Work instructions — Your answer consists of the lines in the data that contain "быстрым". Copy each of them.
======== Material provided
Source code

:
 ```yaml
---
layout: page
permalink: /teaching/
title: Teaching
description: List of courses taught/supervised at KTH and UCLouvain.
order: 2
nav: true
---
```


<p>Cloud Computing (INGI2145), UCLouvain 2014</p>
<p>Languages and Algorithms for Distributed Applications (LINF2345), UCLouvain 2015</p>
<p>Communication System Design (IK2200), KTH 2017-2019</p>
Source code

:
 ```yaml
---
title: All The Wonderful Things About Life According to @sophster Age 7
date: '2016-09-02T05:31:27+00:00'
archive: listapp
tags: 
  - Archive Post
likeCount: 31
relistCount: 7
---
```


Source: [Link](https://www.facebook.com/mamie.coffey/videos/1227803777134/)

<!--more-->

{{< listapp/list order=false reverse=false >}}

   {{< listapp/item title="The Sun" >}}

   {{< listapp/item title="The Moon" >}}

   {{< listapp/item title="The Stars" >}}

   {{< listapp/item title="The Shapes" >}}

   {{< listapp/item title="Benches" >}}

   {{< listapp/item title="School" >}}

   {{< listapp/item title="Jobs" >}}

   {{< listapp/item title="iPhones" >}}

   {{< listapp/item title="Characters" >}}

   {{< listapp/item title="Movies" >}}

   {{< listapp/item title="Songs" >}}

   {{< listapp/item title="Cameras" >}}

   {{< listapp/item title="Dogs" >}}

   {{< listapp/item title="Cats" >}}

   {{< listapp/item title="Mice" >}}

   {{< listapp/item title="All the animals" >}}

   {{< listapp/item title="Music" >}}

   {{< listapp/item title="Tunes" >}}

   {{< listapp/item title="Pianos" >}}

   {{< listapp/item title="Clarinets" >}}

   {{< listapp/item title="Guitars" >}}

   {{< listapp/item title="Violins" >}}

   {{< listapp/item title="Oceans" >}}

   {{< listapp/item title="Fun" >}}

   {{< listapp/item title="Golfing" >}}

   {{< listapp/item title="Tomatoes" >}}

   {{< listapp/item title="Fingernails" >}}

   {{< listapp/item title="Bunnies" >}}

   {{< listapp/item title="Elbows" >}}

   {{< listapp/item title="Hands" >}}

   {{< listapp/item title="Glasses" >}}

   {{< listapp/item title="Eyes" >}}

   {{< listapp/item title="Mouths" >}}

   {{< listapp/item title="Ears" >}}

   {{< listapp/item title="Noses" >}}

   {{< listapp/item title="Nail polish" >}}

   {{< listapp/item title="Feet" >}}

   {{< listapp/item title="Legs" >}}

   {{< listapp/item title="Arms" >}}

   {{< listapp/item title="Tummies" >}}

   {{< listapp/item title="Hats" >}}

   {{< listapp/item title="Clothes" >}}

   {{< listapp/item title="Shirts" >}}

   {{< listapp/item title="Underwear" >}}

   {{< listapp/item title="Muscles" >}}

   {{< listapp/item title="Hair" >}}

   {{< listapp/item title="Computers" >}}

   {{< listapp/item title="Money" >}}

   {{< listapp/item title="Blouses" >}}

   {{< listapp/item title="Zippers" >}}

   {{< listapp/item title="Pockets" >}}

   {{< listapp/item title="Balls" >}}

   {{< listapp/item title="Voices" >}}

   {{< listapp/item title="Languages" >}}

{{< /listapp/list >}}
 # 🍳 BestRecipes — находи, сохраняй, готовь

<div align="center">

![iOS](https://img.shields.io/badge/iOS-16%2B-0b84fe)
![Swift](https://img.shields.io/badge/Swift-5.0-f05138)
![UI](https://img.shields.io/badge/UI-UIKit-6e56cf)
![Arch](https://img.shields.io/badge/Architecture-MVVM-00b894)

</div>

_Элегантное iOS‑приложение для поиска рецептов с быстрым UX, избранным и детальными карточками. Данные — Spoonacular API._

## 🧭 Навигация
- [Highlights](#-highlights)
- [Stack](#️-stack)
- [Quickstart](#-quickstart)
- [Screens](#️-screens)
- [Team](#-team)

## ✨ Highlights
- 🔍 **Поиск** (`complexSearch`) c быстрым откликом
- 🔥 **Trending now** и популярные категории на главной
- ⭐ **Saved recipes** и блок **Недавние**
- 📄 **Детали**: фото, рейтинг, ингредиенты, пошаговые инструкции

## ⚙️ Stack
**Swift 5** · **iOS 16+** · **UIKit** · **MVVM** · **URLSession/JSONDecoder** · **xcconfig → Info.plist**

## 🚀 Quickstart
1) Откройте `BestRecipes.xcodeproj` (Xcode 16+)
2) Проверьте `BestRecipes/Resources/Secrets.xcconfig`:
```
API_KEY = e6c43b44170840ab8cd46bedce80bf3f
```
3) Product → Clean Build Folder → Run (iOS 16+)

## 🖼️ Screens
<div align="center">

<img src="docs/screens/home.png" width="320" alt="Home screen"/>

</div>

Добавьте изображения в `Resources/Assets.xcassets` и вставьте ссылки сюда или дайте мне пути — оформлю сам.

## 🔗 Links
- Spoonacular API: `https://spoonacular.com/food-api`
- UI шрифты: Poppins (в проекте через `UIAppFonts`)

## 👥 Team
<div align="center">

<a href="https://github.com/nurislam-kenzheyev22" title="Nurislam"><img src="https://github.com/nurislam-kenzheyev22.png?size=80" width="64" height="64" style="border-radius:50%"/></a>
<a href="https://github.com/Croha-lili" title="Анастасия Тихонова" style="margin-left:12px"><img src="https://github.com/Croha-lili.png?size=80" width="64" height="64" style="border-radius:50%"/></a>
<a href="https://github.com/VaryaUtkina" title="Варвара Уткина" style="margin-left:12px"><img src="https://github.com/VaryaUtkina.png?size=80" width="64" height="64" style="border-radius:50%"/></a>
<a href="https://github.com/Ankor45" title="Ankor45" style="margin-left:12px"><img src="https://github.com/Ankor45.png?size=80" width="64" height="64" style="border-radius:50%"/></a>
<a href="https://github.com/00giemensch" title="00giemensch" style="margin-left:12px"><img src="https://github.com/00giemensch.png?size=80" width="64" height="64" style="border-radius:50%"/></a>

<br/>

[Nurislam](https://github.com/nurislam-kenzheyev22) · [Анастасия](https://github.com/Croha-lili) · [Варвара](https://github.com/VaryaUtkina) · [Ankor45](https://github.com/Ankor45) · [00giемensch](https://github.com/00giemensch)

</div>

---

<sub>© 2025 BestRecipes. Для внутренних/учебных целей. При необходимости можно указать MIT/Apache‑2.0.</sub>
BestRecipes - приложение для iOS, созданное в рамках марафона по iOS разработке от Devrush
================
Problem solution —
_Элегантное iOS‑приложение для поиска рецептов с быстрым UX, избранным и детальными карточками. Данные — Spoonacular API._
- 🔍 **Поиск** (`complexSearch`) c быстрым откликом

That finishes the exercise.